SOURCE MATERIAL
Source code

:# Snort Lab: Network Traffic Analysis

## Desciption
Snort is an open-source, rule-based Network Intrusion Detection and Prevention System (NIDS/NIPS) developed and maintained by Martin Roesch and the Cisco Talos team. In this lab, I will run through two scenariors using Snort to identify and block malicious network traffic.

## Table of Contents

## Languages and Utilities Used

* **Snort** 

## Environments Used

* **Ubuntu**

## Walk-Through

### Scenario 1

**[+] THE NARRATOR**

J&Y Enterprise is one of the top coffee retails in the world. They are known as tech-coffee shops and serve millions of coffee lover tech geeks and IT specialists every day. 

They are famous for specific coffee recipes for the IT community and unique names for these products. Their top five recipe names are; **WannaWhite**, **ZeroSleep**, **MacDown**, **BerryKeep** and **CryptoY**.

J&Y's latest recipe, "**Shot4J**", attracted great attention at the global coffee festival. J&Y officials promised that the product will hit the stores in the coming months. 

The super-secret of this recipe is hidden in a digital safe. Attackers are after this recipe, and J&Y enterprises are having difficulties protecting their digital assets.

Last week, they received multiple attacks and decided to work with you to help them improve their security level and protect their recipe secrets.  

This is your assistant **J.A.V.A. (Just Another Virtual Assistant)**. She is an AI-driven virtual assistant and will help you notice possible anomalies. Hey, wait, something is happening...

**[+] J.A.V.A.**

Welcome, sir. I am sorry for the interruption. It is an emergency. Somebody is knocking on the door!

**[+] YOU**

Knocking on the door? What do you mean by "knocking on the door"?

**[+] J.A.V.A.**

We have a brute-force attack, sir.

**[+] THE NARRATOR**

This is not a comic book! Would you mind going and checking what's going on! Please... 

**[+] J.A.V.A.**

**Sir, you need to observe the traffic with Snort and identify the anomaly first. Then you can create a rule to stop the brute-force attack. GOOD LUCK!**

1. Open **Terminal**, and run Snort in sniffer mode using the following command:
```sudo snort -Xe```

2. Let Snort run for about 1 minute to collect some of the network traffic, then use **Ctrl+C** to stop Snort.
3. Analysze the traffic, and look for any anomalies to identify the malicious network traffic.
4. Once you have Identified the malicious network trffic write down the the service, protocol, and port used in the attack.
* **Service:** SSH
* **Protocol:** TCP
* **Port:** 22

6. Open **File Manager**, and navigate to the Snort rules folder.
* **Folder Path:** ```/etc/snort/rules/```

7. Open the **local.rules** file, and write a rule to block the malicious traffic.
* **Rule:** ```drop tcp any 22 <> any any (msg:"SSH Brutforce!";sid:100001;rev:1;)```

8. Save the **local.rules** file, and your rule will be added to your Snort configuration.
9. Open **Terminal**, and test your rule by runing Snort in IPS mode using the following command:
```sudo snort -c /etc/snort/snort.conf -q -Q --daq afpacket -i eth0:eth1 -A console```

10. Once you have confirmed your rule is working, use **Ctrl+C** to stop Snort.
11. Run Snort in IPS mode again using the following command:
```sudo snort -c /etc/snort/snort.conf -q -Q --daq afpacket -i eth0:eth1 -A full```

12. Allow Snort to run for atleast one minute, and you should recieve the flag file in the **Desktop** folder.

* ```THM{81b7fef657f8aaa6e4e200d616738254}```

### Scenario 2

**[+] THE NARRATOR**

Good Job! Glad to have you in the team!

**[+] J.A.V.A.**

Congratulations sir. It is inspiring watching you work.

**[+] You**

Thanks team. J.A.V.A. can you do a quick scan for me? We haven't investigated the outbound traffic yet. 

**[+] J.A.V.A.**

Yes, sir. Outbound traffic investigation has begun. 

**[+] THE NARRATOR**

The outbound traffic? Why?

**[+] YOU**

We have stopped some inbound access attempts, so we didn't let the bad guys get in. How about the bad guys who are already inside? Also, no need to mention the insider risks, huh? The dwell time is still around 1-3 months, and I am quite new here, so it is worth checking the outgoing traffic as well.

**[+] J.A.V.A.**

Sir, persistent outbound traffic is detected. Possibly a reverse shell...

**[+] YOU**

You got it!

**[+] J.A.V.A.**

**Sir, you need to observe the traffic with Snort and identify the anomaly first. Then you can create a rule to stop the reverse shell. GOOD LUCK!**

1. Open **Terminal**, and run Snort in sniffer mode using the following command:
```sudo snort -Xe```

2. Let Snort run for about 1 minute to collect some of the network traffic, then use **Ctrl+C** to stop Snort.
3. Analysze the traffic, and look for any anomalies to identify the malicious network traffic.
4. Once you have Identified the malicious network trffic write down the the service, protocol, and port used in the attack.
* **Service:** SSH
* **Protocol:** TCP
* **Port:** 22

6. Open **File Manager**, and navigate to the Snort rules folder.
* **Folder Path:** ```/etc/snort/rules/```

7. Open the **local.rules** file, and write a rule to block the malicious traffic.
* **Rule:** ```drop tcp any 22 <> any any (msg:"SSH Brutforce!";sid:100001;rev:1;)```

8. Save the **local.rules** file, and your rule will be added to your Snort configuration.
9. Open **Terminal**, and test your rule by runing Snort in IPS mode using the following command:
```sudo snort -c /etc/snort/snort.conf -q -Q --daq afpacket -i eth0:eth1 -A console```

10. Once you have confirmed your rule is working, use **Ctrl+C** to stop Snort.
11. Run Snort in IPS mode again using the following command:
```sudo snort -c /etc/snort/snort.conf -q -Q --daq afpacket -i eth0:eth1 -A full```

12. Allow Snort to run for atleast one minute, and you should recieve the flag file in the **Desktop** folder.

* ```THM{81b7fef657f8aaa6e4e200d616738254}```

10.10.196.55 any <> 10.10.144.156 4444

EXERCISE INSTRUCTIONS
Each record shown above is to be given again exactly.

REPLY TO THE TASK
Source code

:# Snort Lab: Network Traffic Analysis

## Desciption
Snort is an open-source, rule-based Network Intrusion Detection and Prevention System (NIDS/NIPS) developed and maintained by Martin Roesch and the Cisco Talos team. In this lab, I will run through two scenariors using Snort to identify and block malicious network traffic.

## Table of Contents

## Languages and Utilities Used

* **Snort** 

## Environments Used

* **Ubuntu**

## Walk-Through

### Scenario 1

**[+] THE NARRATOR**

J&Y Enterprise is one of the top coffee retails in the world. They are known as tech-coffee shops and serve millions of coffee lover tech geeks and IT specialists every day. 

They are famous for specific coffee recipes for the IT community and unique names for these products. Their top five recipe names are; **WannaWhite**, **ZeroSleep**, **MacDown**, **BerryKeep** and **CryptoY**.

J&Y's latest recipe, "**Shot4J**", attracted great attention at the global coffee festival. J&Y officials promised that the product will hit the stores in the coming months. 

The super-secret of this recipe is hidden in a digital safe. Attackers are after this recipe, and J&Y enterprises are having difficulties protecting their digital assets.

Last week, they received multiple attacks and decided to work with you to help them improve their security level and protect their recipe secrets.  

This is your assistant **J.A.V.A. (Just Another Virtual Assistant)**. She is an AI-driven virtual assistant and will help you notice possible anomalies. Hey, wait, something is happening...

**[+] J.A.V.A.**

Welcome, sir. I am sorry for the interruption. It is an emergency. Somebody is knocking on the door!

**[+] YOU**

Knocking on the door? What do you mean by "knocking on the door"?

**[+] J.A.V.A.**

We have a brute-force attack, sir.

**[+] THE NARRATOR**

This is not a comic book! Would you mind going and checking what's going on! Please... 

**[+] J.A.V.A.**

**Sir, you need to observe the traffic with Snort and identify the anomaly first. Then you can create a rule to stop the brute-force attack. GOOD LUCK!**

1. Open **Terminal**, and run Snort in sniffer mode using the following command:
```sudo snort -Xe```

2. Let Snort run for about 1 minute to collect some of the network traffic, then use **Ctrl+C** to stop Snort.
3. Analysze the traffic, and look for any anomalies to identify the malicious network traffic.
4. Once you have Identified the malicious network trffic write down the the service, protocol, and port used in the attack.
* **Service:** SSH
* **Protocol:** TCP
* **Port:** 22

6. Open **File Manager**, and navigate to the Snort rules folder.
* **Folder Path:** ```/etc/snort/rules/```

7. Open the **local.rules** file, and write a rule to block the malicious traffic.
* **Rule:** ```drop tcp any 22 <> any any (msg:"SSH Brutforce!";sid:100001;rev:1;)```

8. Save the **local.rules** file, and your rule will be added to your Snort configuration.
9. Open **Terminal**, and test your rule by runing Snort in IPS mode using the following command:
```sudo snort -c /etc/snort/snort.conf -q -Q --daq afpacket -i eth0:eth1 -A console```

10. Once you have confirmed your rule is working, use **Ctrl+C** to stop Snort.
11. Run Snort in IPS mode again using the following command:
```sudo snort -c /etc/snort/snort.conf -q -Q --daq afpacket -i eth0:eth1 -A full```

12. Allow Snort to run for atleast one minute, and you should recieve the flag file in the **Desktop** folder.

* ```THM{81b7fef657f8aaa6e4e200d616738254}```

### Scenario 2

**[+] THE NARRATOR**

Good Job! Glad to have you in the team!

**[+] J.A.V.A.**

Congratulations sir. It is inspiring watching you work.

**[+] You**

Thanks team. J.A.V.A. can you do a quick scan for me? We haven't investigated the outbound traffic yet. 

**[+] J.A.V.A.**

Yes, sir. Outbound traffic investigation has begun. 

**[+] THE NARRATOR**

The outbound traffic? Why?

**[+] YOU**

We have stopped some inbound access attempts, so we didn't let the bad guys get in. How about the bad guys who are already inside? Also, no need to mention the insider risks, huh? The dwell time is still around 1-3 months, and I am quite new here, so it is worth checking the outgoing traffic as well.

**[+] J.A.V.A.**

Sir, persistent outbound traffic is detected. Possibly a reverse shell...

**[+] YOU**

You got it!

**[+] J.A.V.A.**

**Sir, you need to observe the traffic with Snort and identify the anomaly first. Then you can create a rule to stop the reverse shell. GOOD LUCK!**

1. Open **Terminal**, and run Snort in sniffer mode using the following command:
```sudo snort -Xe```

2. Let Snort run for about 1 minute to collect some of the network traffic, then use **Ctrl+C** to stop Snort.
3. Analysze the traffic, and look for any anomalies to identify the malicious network traffic.
4. Once you have Identified the malicious network trffic write down the the service, protocol, and port used in the attack.
* **Service:** SSH
* **Protocol:** TCP
* **Port:** 22

6. Open **File Manager**, and navigate to the Snort rules folder.
* **Folder Path:** ```/etc/snort/rules/```

7. Open the **local.rules** file, and write a rule to block the malicious traffic.
* **Rule:** ```drop tcp any 22 <> any any (msg:"SSH Brutforce!";sid:100001;rev:1;)```

8. Save the **local.rules** file, and your rule will be added to your Snort configuration.
9. Open **Terminal**, and test your rule by runing Snort in IPS mode using the following command:
```sudo snort -c /etc/snort/snort.conf -q -Q --daq afpacket -i eth0:eth1 -A console```

10. Once you have confirmed your rule is working, use **Ctrl+C** to stop Snort.
11. Run Snort in IPS mode again using the following command:
```sudo snort -c /etc/snort/snort.conf -q -Q --daq afpacket -i eth0:eth1 -A full```

12. Allow Snort to run for atleast one minute, and you should recieve the flag file in the **Desktop** folder.

* ```THM{81b7fef657f8aaa6e4e200d616738254}```

10.10.196.55 any <> 10.10.144.156 4444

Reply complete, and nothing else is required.